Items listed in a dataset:

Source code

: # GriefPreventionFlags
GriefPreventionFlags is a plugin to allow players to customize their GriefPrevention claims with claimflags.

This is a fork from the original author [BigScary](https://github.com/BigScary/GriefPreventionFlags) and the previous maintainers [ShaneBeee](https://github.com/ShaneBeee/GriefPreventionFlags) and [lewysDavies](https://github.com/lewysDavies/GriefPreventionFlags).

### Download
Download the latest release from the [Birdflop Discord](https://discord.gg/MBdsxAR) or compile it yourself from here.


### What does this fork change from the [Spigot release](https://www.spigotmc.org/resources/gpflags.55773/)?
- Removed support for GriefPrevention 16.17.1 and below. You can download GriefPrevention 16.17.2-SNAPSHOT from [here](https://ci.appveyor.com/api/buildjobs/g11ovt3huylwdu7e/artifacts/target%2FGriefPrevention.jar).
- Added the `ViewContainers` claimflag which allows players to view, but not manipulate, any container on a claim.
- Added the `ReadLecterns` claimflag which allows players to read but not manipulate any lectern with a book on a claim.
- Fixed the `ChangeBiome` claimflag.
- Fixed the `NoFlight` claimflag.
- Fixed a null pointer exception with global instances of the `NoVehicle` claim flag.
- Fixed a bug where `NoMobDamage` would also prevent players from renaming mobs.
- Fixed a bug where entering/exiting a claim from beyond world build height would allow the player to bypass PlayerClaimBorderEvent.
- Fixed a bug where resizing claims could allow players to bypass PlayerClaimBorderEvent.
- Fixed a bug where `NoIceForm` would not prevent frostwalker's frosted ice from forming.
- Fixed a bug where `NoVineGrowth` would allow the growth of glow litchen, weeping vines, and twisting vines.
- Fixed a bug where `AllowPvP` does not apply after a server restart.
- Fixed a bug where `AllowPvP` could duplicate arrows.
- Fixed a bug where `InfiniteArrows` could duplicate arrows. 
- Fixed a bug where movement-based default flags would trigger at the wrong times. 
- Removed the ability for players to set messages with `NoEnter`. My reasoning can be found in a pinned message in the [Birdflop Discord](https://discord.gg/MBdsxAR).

# Activity
Repeat the data in full, exactly as supplied.

# Solution
Source code

: # GriefPreventionFlags
GriefPreventionFlags is a plugin to allow players to customize their GriefPrevention claims with claimflags.

This is a fork from the original author [BigScary](https://github.com/BigScary/GriefPreventionFlags) and the previous maintainers [ShaneBeee](https://github.com/ShaneBeee/GriefPreventionFlags) and [lewysDavies](https://github.com/lewysDavies/GriefPreventionFlags).

### Download
Download the latest release from the [Birdflop Discord](https://discord.gg/MBdsxAR) or compile it yourself from here.


### What does this fork change from the [Spigot release](https://www.spigotmc.org/resources/gpflags.55773/)?
- Removed support for GriefPrevention 16.17.1 and below. You can download GriefPrevention 16.17.2-SNAPSHOT from [here](https://ci.appveyor.com/api/buildjobs/g11ovt3huylwdu7e/artifacts/target%2FGriefPrevention.jar).
- Added the `ViewContainers` claimflag which allows players to view, but not manipulate, any container on a claim.
- Added the `ReadLecterns` claimflag which allows players to read but not manipulate any lectern with a book on a claim.
- Fixed the `ChangeBiome` claimflag.
- Fixed the `NoFlight` claimflag.
- Fixed a null pointer exception with global instances of the `NoVehicle` claim flag.
- Fixed a bug where `NoMobDamage` would also prevent players from renaming mobs.
- Fixed a bug where entering/exiting a claim from beyond world build height would allow the player to bypass PlayerClaimBorderEvent.
- Fixed a bug where resizing claims could allow players to bypass PlayerClaimBorderEvent.
- Fixed a bug where `NoIceForm` would not prevent frostwalker's frosted ice from forming.
- Fixed a bug where `NoVineGrowth` would allow the growth of glow litchen, weeping vines, and twisting vines.
- Fixed a bug where `AllowPvP` does not apply after a server restart.
- Fixed a bug where `AllowPvP` could duplicate arrows.
- Fixed a bug where `InfiniteArrows` could duplicate arrows. 
- Fixed a bug where movement-based default flags would trigger at the wrong times. 
- Removed the ability for players to set messages with `NoEnter`. My reasoning can be found in a pinned message in the [Birdflop Discord](https://discord.gg/MBdsxAR).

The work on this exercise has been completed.